Quantum-control pioneers bag 2012 Nobel Prize for Physics
Oct 9, 2012 9 comments
The 2012 Nobel Prize for Physics has been awarded to Serge Haroche and David Wineland for their work on controlling quantum systems. The prize is worth SEK 8m (£750,000) and will be shared by the pair, who will receive their medals at a ceremony in Stockholm on 10 December.
According to the prize citation, Haroche and Wineland won "for ground-breaking experimental methods that enable measuring and manipulation of individual quantum systems".
Haroche is a French citizen and works at Collège de France in Paris. Wineland is a US citizen and works at the National Institute of Standards and Technology in Boulder, Colorado.
In a statement, the Royal Swedish Academy of Sciences said "Serge Haroche and David Wineland have independently invented and developed methods for measuring and manipulating individual particles while preserving their quantum-mechanical nature, in ways that were previously thought unattainable".
According to Nobel committee member Anne L'Huillier, the pair's work represents "the first tiny steps towards building a quantum computer".
Quantum-optics pioneer Alain Aspect of Laboratoire Charles Fabry in Paris told physicsworld.com "Observing, manipulating and controlling individual quantum systems has been a major breakthrough of the last few decades. Schrödinger doubted that it might ever be possible, but this year's laureates have done it."
Haroche was born 1944 in Casablanca, Morocco, and in 1971 gained a PhD from Université Pierre et Marie Curie in Paris. He shares half of the prize for developing a new field called cavity quantum electrodynamics (CQED) – whereby the properties of an atom are controlled by placing it in an optical or microwave cavity. Haroche focused on microwave experiments and turned the technique on its head – using CQED to control the properties of individual photons.
In a series of ground-breaking experiments, Haroche used CQED to realize Schrödinger's famous cat experiment in which a system is in a superposition of two very different quantum states until a measurement is made on the system. Such states are extremely fragile, and the techniques developed to create and measure CQED states are now being applied to the development of quantum computers.
Had to sit down
In a telephone interview with Swedish journalists shortly after the announcement was made, Haroche said that he knew that he had won the prize when his mobile phone rang this morning as he was out walking and a Swedish number was on the display. "I sat down on a bench before I answered," he said. Although Haroche knew that he was in the running for the prize, he was overwhelmed upon hearing the news. He said that he will enjoy a glass of champagne at lunch with family and friends then "go back to the office to celebrate with colleagues".
Haroche also said that he was "glad to share the prize with Dave Wineland – he is a fantastic physicist and to be in his company is certainly a great pleasure for me and a great recognition".
Wineland returned the compliment by saying, "[Haroche] and I have been friends for a long time, so it’s nice to share it with him".
Master of ion control
David Wineland was born in 1944 in Milwaukee, Wisconsin, and received his PhD in 1970 from Harvard University. As well as being Group Leader and NIST Fellow at the National Institute of Standards and Technology, he also has an appointment with the University of Colorado at Boulder.

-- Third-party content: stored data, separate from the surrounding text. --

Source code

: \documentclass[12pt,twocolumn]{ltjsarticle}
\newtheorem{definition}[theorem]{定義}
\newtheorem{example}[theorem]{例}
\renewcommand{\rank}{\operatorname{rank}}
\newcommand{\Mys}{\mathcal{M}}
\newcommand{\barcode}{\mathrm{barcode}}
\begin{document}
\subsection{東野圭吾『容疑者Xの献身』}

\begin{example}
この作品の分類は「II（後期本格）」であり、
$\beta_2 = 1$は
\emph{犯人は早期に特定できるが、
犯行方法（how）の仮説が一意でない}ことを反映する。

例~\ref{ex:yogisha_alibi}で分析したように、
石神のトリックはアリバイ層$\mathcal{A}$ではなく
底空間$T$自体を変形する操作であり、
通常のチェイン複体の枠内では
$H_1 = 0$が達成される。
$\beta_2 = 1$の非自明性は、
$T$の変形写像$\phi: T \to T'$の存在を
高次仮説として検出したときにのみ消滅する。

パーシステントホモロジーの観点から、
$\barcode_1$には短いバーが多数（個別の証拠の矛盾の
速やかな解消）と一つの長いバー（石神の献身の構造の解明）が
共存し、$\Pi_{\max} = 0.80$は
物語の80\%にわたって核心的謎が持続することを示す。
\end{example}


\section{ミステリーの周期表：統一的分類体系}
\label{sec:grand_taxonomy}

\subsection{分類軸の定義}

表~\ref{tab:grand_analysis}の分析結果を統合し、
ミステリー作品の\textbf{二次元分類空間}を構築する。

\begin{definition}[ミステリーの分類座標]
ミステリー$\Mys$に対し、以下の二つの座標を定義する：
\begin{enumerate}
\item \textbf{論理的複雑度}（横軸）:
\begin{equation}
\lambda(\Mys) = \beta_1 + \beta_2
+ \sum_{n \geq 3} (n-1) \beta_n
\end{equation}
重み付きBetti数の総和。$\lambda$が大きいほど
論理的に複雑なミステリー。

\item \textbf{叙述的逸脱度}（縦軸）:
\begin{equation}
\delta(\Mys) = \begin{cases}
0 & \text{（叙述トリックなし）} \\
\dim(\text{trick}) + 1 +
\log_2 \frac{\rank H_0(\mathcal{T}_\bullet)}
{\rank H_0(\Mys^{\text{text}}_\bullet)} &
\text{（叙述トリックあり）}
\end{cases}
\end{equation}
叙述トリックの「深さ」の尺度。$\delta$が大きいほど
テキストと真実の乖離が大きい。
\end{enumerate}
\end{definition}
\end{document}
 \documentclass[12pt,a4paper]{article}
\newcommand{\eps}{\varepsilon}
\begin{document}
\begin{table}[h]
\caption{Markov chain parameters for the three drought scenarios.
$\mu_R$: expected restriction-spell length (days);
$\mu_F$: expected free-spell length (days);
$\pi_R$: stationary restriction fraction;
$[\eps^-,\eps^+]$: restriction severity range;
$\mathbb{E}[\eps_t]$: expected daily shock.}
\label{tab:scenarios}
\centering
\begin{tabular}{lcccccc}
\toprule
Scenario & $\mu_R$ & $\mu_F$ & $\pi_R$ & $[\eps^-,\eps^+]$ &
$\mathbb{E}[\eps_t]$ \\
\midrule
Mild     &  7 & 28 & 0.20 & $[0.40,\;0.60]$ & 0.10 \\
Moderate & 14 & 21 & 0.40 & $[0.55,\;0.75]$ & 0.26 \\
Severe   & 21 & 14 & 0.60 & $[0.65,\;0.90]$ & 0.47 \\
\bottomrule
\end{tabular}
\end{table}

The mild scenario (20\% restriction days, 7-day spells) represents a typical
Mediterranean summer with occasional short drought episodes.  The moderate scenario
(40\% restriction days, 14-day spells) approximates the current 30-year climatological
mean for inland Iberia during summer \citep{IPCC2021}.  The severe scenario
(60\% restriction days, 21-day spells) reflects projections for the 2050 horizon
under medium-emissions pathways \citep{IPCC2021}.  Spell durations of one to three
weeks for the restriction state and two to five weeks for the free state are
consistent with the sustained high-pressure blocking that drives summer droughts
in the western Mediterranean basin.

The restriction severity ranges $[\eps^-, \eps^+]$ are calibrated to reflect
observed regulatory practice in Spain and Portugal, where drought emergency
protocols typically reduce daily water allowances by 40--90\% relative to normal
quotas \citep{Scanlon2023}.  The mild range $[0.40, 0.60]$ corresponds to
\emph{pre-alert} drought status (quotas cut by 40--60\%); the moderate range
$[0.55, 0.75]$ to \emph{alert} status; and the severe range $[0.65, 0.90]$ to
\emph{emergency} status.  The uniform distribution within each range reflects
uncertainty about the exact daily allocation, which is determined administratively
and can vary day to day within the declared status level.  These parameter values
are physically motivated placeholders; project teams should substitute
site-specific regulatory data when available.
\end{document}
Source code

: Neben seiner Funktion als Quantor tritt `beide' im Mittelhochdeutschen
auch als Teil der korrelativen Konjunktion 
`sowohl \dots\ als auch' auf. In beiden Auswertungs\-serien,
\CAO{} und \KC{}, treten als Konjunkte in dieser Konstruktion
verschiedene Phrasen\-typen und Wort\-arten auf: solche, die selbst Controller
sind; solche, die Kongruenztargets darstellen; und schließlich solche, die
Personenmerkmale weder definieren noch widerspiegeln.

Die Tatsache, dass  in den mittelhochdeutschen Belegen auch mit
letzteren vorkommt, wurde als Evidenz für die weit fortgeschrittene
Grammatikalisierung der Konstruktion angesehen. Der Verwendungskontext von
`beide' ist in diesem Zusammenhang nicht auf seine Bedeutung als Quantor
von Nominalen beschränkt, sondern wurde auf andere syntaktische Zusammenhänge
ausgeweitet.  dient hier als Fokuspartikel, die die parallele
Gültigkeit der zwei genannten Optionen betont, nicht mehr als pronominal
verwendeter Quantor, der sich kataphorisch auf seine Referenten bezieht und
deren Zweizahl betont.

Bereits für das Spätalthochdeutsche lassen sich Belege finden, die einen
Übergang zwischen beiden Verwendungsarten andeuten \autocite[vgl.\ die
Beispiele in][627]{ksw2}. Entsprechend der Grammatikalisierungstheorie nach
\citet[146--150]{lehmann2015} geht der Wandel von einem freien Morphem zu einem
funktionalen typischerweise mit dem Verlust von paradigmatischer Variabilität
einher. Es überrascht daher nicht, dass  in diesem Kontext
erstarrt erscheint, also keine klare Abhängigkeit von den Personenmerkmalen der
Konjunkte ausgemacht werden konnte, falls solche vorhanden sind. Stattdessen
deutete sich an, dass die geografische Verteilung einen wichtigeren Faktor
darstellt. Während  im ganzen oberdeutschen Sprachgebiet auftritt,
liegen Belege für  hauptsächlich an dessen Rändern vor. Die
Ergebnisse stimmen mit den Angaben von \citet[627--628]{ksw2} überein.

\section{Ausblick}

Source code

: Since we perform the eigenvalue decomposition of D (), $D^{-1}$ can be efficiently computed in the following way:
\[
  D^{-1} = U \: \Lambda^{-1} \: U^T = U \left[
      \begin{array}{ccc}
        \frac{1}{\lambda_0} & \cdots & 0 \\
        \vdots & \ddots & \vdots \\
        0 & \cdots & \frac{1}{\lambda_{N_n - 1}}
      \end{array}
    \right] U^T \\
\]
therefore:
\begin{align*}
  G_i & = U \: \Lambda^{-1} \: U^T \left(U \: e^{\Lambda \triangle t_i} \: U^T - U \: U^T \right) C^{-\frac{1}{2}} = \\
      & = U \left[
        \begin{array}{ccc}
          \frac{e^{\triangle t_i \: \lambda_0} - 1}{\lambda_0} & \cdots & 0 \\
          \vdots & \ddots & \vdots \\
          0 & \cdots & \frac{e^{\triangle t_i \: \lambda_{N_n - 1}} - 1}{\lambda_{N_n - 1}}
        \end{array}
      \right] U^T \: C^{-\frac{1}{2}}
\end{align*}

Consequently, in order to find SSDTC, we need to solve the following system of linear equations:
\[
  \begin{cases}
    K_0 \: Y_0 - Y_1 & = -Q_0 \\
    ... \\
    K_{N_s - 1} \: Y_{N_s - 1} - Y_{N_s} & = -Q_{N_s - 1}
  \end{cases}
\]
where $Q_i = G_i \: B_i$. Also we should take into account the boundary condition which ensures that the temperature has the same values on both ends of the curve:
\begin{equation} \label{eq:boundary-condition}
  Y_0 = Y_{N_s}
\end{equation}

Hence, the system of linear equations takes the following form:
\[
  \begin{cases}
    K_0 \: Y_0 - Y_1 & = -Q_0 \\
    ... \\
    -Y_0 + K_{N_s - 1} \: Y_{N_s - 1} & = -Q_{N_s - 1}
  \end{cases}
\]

Wineland bagged his half of the Nobel for his ground-breaking work on the quantum control of ions. One of his many achievements was the creation and transfer of a single ion in a Schrödinger’s cat state using trapping techniques developed at NIST. Ion traps are created in ultrahigh vacuum using carefully controlled electric fields and a trap can hold just one ion or several in a row.
Ions vibrate as they are held in a trap, and this vibrational energy must be removed in order to cool the ion to its lowest energy state. To achieve this cooling, Wineland developed a laser-based technique to remove quanta of vibrational energy from ions. This "sideband" technique of cooling can also be used to put an ion into a superposition of states – including a Schrödinger's cat state.
Wineland has also used ion-control techniques to develop extremely accurate optical clocks, as well as circuits for quantum computers.
Groundwork for quantum information
Rainer Blatt of the University of Innsbruck in Austria does experiments in both CQED and ion trapping, and he told physicsworld.com that the Nobel committee chose well in awarding the prize to Haroche and Wineland. Blatt points out that the pair developed similar quantum-control techniques for use on different physical systems – techniques that have laid the groundwork for many of today's nascent quantum-information systems.
Blatt cites Wineland's 2008 development of "quantum-logic spectroscopy" – which allows a single ion to be used as an optical clock – as an important application of the control techniques, along with the creation in 2009 of a small-scale device that performs all the functions required in large-scale ion-based quantum processing.
Haroche's work provides a framework for controlling the interaction between a single atom and a single photon – something that Blatt says is currently being used to develop ways of exchanging quantum information between atoms and photons. This could allow physicists to create quantum computers in which data are stored in stationary quantum bits (qubits) based on atoms, which are relatively stable over long periods of time. Data could then be transmitted between atoms using photons, which can preserve their quantum information while travelling relatively large distances.